Earthworms and other soil life help to decompose dead plant material, helping to bring back carbon to the soil (Source: MicropolitanMuseum).

The FAO’s Global Soil Organic Carbon Map (Version 1.0) shows where the world’s soil carbon is stored, and for which climates, soil types, and land cover.

The capture and long-term storage of CO2 from the atmosphere is what’s called carbon sequestration. A forest, for instance, has the ability to sequester carbon by moving it from short-lived labile pools – such as leaves and hummus – to long-lived stable pools with slow turnover times – such as standing biomass or recalcitrant (hard to further decompose) organic matter in soils.

Even though an ecosystem such as a forest can be a sink for carbon in one year and a source in another, it only really sequesters carbon if it remains a sink over long timescales. Depending on a range of factors, including management of the land, carbon can stay in soils for decades, centuries, or even millenia – if managed wisely, soils have the potential to sequester large amounts of carbon, contributing to climate change mitigation and adaptation.

An excerpt of the FAO’s Global Soil Organic Carbon Map showing C stocks by climate zone, land cover, soil type, and country (Source: FAO).

Carbon farming and the climate: How much can soils contribute?

Bringing carbon back to soils is clearly among the strategies to successfully take it out of the atmosphere. The Intergovernmental Panel on Climate Change (IPCC) estimates (with high confidence) that soil carbon sequestration in croplands and grasslands lands can store between 0.4 to 8.6 gigatonnes of CO2 equivalents per year by 2050. In 2016, global emissions from agriculture were 5.3 gigatonnes of CO2 equivalents.

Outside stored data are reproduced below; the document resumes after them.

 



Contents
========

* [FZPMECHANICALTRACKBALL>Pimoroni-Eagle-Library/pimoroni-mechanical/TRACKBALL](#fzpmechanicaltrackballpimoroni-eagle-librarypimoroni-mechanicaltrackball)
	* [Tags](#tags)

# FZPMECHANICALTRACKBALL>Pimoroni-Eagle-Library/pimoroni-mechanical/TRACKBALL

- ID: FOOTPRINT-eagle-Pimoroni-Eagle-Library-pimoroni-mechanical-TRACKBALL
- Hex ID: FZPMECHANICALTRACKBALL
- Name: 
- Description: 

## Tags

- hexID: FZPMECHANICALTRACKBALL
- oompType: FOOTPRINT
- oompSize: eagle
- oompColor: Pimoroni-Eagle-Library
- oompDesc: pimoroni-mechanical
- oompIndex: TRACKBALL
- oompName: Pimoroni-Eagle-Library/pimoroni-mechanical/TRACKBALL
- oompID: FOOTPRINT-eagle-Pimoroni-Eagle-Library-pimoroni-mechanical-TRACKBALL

With these numbers, increasing soil organic matter content is mentioned among the options that have a very high potential to mitigate climate change. Do note that the estimated potentials as mentioned in the IPCC report are the technical potential: this means that social, economic, or other barriers to implementation are not taken into account.

Increasing soil organic carbon in agricultural lands is not the only way in which soils can help to mitigate climate change – it is also the management of agricultural resources related to soils that can contribute.

For instance, in cropping systems, options with large potential for climate change mitigation not only include soil carbon sequestration, but also reductions in N2O emissions from fertilisers, reductions in CH4 emissions from paddy rice, and bridging of yield gaps (the gap between the actual yield and the theoretically attainable yield). And in livestock systems, options include better grazing land management, with increased net primary production and soil carbon stocks, and improved manure management.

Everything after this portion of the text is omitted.